_Work instruction_
Everything from the line containing "## 第2章: 捐赠基金的运作机制" through the final line of the listing below should be given again, word for word, and nothing else.

*** Supplied data

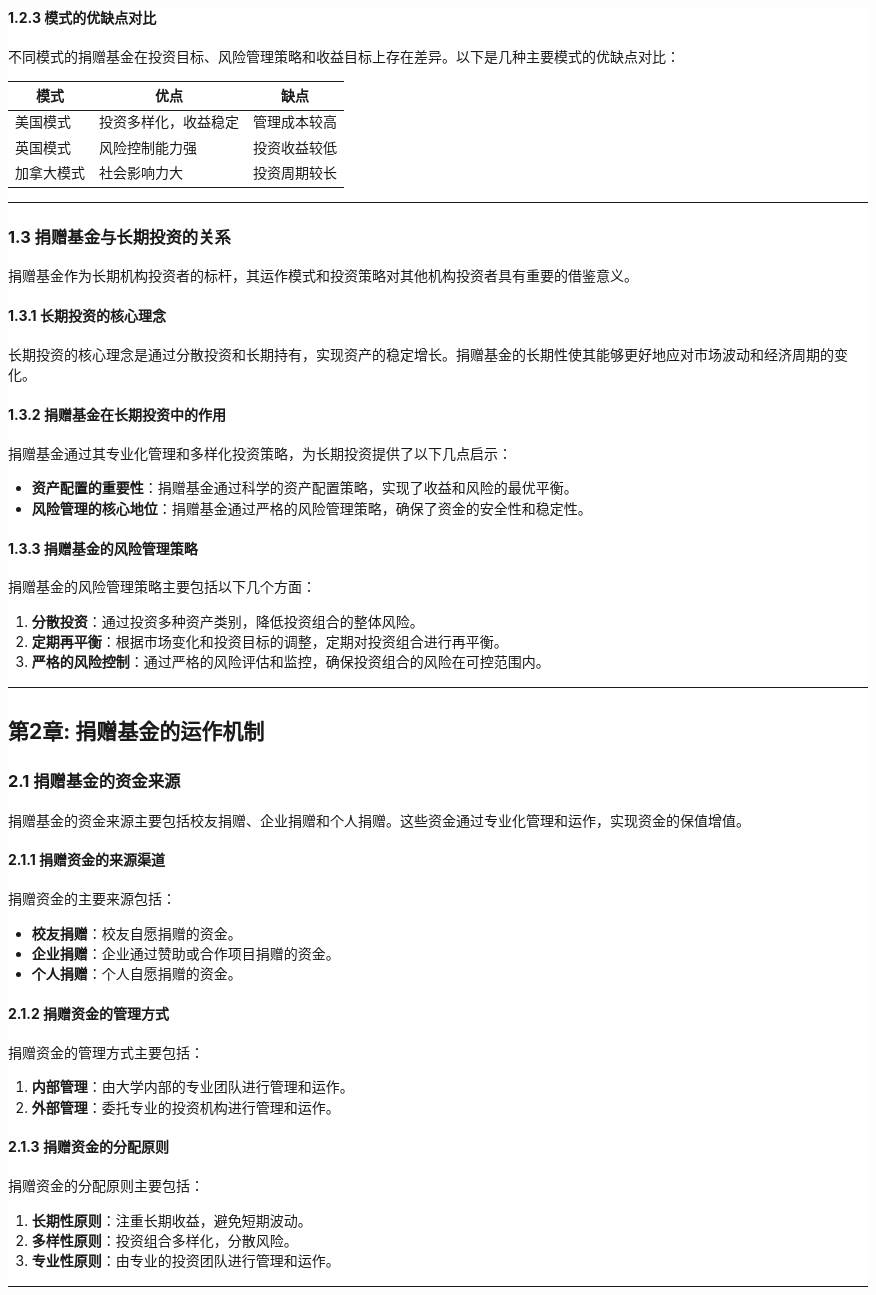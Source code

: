 #### 1.2.3 模式的优缺点对比
不同模式的捐赠基金在投资目标、风险管理策略和收益目标上存在差异。以下是几种主要模式的优缺点对比：

| 模式 | 优点 | 缺点 |
|------|------|------|
| 美国模式 | 投资多样化，收益稳定 | 管理成本较高 |
| 英国模式 | 风险控制能力强 | 投资收益较低 |
| 加拿大模式 | 社会影响力大 | 投资周期较长 |

---

### 1.3 捐赠基金与长期投资的关系
捐赠基金作为长期机构投资者的标杆，其运作模式和投资策略对其他机构投资者具有重要的借鉴意义。

#### 1.3.1 长期投资的核心理念
长期投资的核心理念是通过分散投资和长期持有，实现资产的稳定增长。捐赠基金的长期性使其能够更好地应对市场波动和经济周期的变化。

#### 1.3.2 捐赠基金在长期投资中的作用
捐赠基金通过其专业化管理和多样化投资策略，为长期投资提供了以下几点启示：
- **资产配置的重要性**：捐赠基金通过科学的资产配置策略，实现了收益和风险的最优平衡。
- **风险管理的核心地位**：捐赠基金通过严格的风险管理策略，确保了资金的安全性和稳定性。

#### 1.3.3 捐赠基金的风险管理策略
捐赠基金的风险管理策略主要包括以下几个方面：
1. **分散投资**：通过投资多种资产类别，降低投资组合的整体风险。
2. **定期再平衡**：根据市场变化和投资目标的调整，定期对投资组合进行再平衡。
3. **严格的风险控制**：通过严格的风险评估和监控，确保投资组合的风险在可控范围内。

---

## 第2章: 捐赠基金的运作机制

### 2.1 捐赠基金的资金来源
捐赠基金的资金来源主要包括校友捐赠、企业捐赠和个人捐赠。这些资金通过专业化管理和运作，实现资金的保值增值。

#### 2.1.1 捐赠资金的来源渠道
捐赠资金的主要来源包括：
- **校友捐赠**：校友自愿捐赠的资金。
- **企业捐赠**：企业通过赞助或合作项目捐赠的资金。
- **个人捐赠**：个人自愿捐赠的资金。

#### 2.1.2 捐赠资金的管理方式
捐赠资金的管理方式主要包括：
1. **内部管理**：由大学内部的专业团队进行管理和运作。
2. **外部管理**：委托专业的投资机构进行管理和运作。

#### 2.1.3 捐赠资金的分配原则
捐赠资金的分配原则主要包括：
1. **长期性原则**：注重长期收益，避免短期波动。
2. **多样性原则**：投资组合多样化，分散风险。
3. **专业性原则**：由专业的投资团队进行管理和运作。

---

******

_Written solution_
## 第2章: 捐赠基金的运作机制

### 2.1 捐赠基金的资金来源
捐赠基金的资金来源主要包括校友捐赠、企业捐赠和个人捐赠。这些资金通过专业化管理和运作，实现资金的保值增值。

#### 2.1.1 捐赠资金的来源渠道
捐赠资金的主要来源包括：
- **校友捐赠**：校友自愿捐赠的资金。
- **企业捐赠**：企业通过赞助或合作项目捐赠的资金。
- **个人捐赠**：个人自愿捐赠的资金。

#### 2.1.2 捐赠资金的管理方式
捐赠资金的管理方式主要包括：
1. **内部管理**：由大学内部的专业团队进行管理和运作。
2. **外部管理**：委托专业的投资机构进行管理和运作。

#### 2.1.3 捐赠资金的分配原则
捐赠资金的分配原则主要包括：
1. **长期性原则**：注重长期收益，避免短期波动。
2. **多样性原则**：投资组合多样化，分散风险。
3. **专业性原则**：由专业的投资团队进行管理和运作。

---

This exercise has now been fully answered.